╭──

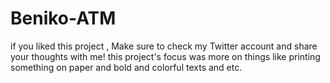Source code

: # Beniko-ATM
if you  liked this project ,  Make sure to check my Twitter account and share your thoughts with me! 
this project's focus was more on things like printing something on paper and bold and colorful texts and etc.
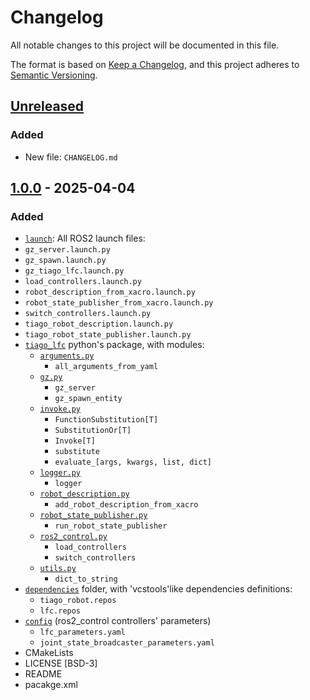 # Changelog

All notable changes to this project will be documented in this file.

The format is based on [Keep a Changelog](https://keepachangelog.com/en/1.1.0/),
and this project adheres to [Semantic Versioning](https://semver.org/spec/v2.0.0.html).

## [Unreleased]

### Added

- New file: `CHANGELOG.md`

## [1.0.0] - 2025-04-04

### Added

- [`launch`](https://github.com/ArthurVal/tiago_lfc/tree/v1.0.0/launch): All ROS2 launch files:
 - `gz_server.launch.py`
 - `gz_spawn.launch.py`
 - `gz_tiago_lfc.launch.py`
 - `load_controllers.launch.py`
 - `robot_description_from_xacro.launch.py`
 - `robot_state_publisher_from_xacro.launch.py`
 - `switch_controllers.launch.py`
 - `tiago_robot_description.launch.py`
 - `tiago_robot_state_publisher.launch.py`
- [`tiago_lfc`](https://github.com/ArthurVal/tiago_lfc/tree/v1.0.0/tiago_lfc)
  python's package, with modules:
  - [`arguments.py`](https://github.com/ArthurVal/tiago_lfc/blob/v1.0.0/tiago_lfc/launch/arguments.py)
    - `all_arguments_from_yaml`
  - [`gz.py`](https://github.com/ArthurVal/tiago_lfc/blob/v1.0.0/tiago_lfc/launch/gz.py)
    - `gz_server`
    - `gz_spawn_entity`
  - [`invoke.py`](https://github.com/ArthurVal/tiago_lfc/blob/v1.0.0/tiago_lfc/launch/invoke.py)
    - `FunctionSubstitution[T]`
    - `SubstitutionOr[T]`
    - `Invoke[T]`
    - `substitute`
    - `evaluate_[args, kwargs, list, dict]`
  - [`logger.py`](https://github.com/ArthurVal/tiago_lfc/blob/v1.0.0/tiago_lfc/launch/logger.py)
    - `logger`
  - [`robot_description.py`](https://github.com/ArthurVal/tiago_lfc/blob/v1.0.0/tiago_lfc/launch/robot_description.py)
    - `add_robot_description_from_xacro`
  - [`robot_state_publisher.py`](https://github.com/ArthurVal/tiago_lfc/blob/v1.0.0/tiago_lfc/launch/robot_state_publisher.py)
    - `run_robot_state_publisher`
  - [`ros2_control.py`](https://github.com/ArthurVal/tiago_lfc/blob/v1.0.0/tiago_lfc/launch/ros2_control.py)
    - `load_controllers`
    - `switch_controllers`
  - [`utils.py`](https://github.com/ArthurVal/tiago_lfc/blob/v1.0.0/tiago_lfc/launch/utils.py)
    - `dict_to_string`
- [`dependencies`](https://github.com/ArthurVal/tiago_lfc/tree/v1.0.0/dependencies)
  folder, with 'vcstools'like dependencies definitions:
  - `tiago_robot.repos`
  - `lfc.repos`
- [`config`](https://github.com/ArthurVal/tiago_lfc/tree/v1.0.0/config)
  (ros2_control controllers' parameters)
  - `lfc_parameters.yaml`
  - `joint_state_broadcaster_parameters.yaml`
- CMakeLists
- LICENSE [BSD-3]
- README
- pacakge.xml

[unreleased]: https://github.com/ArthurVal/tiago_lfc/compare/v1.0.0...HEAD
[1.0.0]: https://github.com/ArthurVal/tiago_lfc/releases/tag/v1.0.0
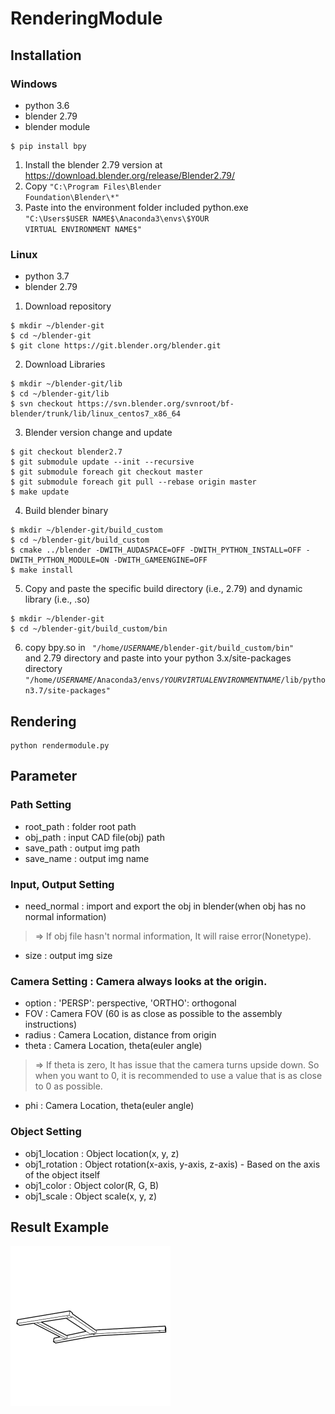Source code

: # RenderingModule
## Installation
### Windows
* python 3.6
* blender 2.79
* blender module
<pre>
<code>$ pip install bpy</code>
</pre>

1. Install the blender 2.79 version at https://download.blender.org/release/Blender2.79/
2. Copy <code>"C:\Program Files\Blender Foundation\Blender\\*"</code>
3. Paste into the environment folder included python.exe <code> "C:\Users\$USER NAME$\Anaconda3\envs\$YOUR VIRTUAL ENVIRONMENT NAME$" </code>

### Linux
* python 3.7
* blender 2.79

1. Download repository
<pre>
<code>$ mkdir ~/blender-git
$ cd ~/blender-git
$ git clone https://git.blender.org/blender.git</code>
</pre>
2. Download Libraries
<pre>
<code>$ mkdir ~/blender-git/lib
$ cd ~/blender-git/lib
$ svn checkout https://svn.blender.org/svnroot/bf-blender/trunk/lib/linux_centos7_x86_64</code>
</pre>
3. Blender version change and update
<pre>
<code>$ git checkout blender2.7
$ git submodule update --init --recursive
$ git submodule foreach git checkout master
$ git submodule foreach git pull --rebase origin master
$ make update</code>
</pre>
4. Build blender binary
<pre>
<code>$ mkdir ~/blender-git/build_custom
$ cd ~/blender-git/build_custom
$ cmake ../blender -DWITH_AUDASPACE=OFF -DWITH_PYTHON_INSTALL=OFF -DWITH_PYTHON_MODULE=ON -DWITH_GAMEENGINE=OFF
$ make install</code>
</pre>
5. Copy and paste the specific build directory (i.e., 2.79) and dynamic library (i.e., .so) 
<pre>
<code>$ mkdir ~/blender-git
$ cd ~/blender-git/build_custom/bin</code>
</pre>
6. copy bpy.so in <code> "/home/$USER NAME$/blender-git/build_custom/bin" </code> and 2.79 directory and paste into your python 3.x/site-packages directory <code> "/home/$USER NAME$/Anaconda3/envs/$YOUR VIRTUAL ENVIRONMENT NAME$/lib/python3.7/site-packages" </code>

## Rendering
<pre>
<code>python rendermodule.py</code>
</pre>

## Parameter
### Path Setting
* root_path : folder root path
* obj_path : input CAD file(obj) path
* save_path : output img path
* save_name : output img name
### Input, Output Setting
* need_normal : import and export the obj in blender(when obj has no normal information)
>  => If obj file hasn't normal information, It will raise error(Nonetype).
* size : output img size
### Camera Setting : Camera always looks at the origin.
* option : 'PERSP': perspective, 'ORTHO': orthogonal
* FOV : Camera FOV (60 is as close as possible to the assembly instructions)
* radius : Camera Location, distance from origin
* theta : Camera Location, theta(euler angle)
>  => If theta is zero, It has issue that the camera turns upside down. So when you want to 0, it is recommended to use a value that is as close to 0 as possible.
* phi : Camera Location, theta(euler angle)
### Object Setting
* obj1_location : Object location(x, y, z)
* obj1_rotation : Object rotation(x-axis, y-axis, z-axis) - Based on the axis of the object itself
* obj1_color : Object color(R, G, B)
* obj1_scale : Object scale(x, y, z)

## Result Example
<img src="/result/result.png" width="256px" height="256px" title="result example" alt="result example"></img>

╰──

Only a number is wanted here: how many lines above hold the string "logger"?

2